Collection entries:
━━━━━━━━━━━━━━━━━━━━━━━━━━━━━━

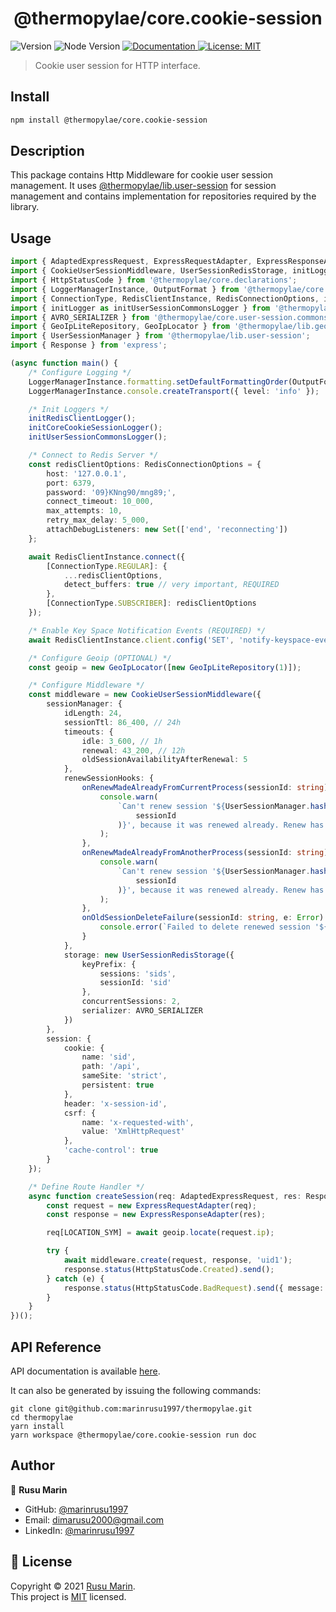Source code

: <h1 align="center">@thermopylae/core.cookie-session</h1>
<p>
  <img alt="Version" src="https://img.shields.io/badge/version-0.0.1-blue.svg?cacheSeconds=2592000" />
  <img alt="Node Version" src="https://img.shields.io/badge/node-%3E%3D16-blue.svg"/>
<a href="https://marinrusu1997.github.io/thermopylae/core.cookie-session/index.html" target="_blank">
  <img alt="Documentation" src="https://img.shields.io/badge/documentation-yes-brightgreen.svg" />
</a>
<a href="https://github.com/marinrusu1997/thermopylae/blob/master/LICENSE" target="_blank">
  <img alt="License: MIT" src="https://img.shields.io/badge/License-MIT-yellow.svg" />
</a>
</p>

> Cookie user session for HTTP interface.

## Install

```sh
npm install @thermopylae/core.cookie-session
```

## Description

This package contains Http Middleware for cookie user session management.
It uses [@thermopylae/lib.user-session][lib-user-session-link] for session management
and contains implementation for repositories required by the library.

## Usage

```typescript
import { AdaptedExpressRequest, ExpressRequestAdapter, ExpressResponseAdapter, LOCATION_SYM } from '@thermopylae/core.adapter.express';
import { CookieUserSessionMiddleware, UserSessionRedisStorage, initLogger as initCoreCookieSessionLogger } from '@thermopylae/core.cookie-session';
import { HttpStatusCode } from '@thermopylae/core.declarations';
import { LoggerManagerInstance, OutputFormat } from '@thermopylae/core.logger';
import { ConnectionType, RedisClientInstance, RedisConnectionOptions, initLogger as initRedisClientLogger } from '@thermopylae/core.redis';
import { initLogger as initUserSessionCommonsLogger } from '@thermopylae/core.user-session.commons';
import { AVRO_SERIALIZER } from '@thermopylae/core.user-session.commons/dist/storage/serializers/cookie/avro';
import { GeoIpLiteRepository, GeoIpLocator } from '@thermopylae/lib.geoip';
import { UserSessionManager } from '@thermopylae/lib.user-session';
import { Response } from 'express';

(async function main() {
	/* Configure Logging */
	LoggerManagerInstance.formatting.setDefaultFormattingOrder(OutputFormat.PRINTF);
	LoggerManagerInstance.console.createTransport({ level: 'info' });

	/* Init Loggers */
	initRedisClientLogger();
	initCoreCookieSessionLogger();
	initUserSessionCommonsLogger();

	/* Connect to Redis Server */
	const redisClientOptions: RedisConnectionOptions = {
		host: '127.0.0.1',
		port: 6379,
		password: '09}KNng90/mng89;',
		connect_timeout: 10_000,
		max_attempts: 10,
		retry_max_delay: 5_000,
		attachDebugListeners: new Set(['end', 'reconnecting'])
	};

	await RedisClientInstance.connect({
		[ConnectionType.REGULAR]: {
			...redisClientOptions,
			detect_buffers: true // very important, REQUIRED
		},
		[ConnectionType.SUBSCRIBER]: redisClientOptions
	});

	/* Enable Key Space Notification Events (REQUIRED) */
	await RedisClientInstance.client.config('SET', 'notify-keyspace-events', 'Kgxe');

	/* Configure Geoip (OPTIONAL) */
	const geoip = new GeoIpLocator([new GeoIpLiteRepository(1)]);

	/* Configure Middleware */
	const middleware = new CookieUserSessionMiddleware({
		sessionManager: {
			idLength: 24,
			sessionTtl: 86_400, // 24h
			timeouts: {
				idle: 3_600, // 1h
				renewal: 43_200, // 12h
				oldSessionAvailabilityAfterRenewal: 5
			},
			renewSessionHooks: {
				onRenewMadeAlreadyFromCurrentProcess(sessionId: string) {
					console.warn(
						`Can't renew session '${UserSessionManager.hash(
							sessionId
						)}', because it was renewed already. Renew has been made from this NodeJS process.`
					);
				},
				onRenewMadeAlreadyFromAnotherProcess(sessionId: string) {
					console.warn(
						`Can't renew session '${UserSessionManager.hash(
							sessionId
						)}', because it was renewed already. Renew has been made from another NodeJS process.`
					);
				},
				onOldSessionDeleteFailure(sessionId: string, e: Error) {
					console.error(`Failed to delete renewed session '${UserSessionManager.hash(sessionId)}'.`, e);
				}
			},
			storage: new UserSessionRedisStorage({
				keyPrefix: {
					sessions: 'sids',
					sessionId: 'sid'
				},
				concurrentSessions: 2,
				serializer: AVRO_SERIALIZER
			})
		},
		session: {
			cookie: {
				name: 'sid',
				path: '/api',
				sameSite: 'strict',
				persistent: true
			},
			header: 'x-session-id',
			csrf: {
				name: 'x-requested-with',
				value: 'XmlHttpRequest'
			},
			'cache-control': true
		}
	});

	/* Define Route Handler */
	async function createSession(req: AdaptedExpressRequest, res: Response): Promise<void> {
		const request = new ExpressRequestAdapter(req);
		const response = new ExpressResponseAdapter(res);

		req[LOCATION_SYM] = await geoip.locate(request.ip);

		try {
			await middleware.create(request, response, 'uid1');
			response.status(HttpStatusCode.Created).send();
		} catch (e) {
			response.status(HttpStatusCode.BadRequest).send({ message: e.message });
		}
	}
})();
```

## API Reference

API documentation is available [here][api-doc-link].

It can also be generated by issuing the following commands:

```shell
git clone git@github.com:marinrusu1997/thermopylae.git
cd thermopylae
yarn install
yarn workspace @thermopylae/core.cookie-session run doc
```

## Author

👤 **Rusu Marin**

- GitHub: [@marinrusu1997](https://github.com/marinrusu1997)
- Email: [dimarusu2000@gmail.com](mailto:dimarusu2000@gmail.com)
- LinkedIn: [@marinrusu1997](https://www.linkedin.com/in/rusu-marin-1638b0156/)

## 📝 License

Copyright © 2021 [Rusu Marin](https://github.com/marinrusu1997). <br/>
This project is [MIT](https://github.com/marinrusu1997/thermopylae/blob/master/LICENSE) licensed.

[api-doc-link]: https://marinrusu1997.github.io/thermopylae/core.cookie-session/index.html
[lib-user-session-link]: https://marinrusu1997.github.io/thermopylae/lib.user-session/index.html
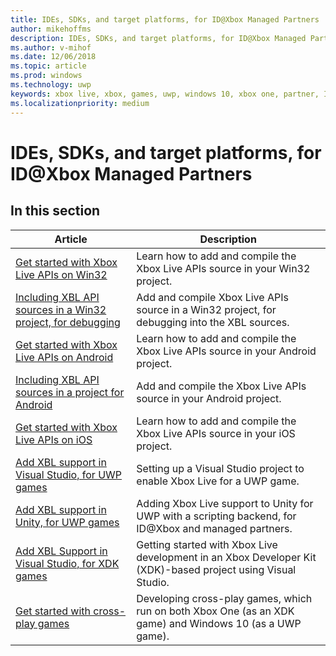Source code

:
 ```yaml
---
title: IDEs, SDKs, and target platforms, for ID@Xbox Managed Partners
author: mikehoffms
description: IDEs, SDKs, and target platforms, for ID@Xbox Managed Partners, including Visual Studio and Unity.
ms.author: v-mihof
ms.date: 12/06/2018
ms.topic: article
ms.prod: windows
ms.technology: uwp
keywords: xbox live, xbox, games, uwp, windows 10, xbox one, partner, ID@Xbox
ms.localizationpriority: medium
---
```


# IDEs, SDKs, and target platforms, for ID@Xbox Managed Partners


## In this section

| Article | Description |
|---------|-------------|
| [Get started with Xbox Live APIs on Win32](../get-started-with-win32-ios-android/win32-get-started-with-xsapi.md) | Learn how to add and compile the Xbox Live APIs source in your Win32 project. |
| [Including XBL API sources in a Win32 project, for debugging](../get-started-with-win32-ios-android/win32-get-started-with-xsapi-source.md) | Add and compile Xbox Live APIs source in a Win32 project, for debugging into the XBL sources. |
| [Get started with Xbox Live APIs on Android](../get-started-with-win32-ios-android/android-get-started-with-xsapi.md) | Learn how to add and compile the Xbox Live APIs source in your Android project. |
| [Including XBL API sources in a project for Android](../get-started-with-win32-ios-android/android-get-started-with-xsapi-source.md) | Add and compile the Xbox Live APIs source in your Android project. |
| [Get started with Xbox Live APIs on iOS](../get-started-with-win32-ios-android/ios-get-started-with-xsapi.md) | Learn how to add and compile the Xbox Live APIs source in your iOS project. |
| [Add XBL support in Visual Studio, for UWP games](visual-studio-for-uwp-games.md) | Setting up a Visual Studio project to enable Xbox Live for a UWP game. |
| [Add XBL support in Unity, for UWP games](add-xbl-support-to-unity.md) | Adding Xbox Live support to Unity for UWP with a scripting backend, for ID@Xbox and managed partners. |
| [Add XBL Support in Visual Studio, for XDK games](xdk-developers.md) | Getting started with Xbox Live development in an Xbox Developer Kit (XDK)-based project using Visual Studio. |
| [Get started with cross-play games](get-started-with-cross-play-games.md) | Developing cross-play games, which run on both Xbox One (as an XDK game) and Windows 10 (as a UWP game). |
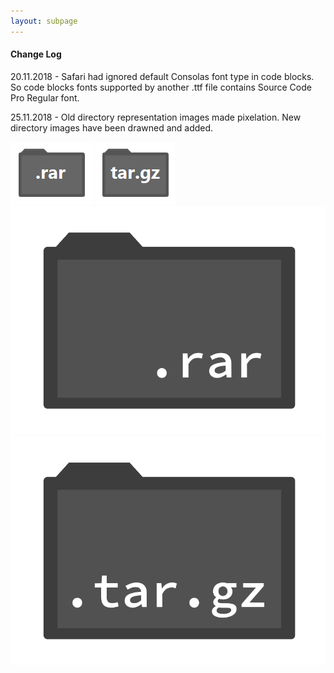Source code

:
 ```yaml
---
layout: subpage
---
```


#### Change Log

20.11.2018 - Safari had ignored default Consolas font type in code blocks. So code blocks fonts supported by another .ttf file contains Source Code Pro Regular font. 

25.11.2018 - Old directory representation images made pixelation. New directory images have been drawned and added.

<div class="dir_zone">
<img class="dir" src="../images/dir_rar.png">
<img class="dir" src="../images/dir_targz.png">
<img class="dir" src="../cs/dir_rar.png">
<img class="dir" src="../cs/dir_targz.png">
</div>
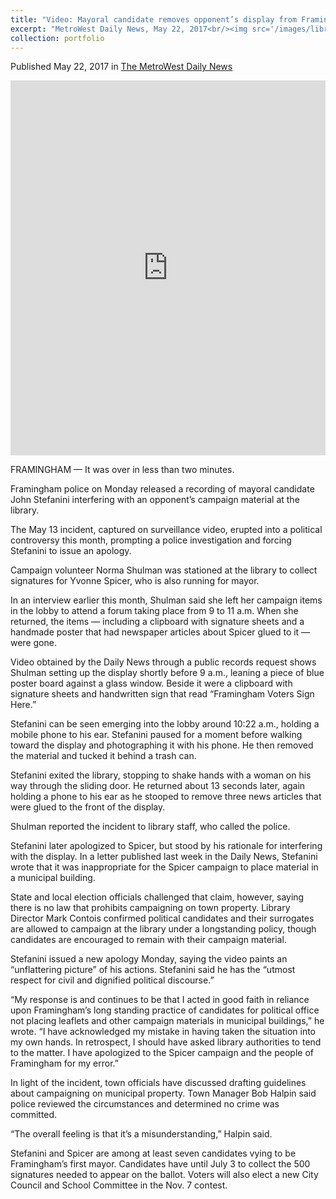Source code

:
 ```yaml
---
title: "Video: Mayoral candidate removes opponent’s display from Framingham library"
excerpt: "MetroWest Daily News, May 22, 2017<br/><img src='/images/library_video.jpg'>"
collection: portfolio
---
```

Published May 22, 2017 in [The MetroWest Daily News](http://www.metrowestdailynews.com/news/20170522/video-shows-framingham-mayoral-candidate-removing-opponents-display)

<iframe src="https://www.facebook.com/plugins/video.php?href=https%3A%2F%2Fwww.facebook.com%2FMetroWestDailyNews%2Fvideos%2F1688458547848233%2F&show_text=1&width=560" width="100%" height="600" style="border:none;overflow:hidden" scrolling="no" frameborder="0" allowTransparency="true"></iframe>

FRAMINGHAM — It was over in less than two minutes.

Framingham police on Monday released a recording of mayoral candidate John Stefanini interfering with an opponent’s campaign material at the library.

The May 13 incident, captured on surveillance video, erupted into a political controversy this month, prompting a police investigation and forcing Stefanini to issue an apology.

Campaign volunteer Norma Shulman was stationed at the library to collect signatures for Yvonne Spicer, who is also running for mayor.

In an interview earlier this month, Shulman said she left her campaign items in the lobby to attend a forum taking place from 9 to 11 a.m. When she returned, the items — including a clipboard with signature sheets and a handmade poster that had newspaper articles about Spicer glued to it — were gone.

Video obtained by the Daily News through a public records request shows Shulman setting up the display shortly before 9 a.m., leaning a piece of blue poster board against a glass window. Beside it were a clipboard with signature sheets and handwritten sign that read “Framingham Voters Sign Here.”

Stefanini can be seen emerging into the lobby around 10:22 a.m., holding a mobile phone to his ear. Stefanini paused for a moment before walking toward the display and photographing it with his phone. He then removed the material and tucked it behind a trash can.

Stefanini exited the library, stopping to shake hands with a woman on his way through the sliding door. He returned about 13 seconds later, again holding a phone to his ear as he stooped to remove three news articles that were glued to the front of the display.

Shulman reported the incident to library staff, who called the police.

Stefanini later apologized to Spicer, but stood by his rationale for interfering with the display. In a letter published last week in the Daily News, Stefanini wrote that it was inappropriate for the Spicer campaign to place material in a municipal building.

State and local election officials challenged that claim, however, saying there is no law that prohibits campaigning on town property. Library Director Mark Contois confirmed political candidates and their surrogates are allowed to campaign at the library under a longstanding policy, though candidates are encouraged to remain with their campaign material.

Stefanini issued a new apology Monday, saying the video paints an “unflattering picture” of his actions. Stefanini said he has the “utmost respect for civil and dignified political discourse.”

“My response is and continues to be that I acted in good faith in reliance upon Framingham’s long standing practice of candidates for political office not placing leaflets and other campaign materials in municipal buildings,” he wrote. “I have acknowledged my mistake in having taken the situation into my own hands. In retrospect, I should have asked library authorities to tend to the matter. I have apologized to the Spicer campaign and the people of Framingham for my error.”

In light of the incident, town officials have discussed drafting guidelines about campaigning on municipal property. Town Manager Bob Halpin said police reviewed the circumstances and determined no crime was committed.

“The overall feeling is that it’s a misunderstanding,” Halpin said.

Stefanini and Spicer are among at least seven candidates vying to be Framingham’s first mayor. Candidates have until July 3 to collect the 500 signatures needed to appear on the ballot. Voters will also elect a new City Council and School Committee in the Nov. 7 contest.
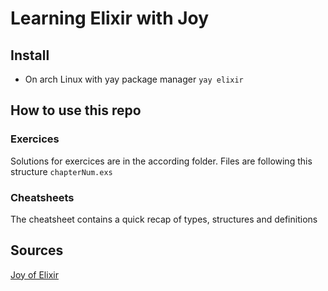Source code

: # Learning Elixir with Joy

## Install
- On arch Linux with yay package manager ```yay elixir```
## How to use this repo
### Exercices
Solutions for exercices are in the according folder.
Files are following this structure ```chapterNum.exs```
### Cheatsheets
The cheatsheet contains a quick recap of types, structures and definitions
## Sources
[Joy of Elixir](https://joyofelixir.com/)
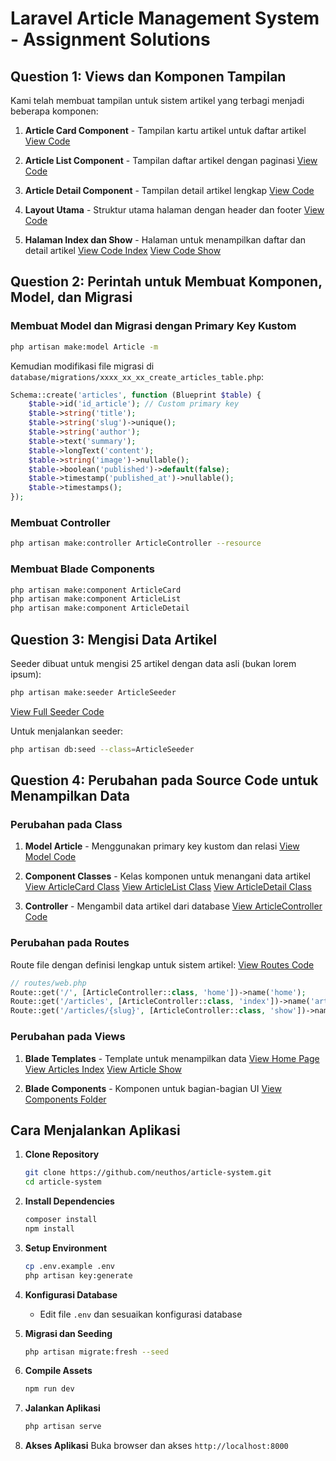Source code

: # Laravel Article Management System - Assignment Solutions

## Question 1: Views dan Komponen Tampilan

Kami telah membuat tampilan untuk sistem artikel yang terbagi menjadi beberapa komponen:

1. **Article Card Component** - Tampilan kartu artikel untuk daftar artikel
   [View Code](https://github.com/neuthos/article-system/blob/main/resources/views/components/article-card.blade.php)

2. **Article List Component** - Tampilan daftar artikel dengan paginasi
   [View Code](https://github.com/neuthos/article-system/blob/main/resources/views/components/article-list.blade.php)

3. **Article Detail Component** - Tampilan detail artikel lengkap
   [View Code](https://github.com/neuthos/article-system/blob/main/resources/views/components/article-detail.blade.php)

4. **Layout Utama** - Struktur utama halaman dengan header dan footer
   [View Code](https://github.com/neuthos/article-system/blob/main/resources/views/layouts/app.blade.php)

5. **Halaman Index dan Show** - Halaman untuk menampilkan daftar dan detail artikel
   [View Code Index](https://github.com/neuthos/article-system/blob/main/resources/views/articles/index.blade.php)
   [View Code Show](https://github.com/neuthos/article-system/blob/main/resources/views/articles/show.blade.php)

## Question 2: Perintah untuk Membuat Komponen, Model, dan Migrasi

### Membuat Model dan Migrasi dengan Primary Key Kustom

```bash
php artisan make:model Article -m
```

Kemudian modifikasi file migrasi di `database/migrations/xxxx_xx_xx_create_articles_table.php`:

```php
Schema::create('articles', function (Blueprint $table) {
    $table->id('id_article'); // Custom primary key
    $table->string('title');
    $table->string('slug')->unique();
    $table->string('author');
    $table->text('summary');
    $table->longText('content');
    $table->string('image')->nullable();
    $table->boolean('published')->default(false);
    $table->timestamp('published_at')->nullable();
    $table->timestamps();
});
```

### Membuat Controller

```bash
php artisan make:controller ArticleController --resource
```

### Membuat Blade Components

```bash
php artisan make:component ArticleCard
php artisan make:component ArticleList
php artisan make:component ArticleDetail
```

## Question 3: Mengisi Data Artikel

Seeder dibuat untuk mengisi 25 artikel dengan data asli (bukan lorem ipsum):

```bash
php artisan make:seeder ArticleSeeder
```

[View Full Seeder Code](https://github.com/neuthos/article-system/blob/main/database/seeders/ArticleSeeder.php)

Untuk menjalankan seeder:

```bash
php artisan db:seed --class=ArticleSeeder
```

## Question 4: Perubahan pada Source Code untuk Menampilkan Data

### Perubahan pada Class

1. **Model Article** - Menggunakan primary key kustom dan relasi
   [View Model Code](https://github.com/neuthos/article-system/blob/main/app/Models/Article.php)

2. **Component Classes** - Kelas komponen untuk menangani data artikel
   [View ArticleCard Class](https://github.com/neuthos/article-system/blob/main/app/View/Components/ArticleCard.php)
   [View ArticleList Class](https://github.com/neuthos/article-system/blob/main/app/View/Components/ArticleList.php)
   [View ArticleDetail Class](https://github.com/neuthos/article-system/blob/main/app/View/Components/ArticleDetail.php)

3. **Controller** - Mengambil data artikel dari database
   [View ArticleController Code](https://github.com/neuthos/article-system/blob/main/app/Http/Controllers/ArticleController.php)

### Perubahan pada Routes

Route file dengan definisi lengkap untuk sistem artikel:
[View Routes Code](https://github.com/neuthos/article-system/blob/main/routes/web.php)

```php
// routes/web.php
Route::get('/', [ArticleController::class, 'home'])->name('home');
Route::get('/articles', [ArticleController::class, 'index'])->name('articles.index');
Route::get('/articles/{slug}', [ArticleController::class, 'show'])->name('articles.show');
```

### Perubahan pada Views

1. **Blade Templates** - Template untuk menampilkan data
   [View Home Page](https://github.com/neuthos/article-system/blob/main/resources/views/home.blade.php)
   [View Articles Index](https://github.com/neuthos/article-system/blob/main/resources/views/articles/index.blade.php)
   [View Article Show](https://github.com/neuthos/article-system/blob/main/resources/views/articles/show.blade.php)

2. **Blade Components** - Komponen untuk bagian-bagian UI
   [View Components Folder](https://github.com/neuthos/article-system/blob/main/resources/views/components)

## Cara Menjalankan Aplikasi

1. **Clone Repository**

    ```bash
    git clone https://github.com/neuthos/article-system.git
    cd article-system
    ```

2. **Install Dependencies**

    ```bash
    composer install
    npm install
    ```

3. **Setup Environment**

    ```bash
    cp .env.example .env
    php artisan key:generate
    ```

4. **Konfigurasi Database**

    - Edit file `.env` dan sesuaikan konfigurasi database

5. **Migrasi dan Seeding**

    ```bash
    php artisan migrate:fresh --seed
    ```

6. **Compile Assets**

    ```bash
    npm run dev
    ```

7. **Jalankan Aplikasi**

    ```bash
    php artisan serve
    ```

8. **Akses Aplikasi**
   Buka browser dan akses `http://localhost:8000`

━━━━━━━━━━━━━━━━━━━━━━━━━━━━━━

TASK TO COMPLETE: Using the entries above, repeat only the lines from the one containing "## Question 1: Views dan Komponen Tampilan" through the one containing "1. **Article Card", end lines included.

ANSWER SECTION:
## Question 1: Views dan Komponen Tampilan

Kami telah membuat tampilan untuk sistem artikel yang terbagi menjadi beberapa komponen:

1. **Article Card Component** - Tampilan kartu artikel untuk daftar artikel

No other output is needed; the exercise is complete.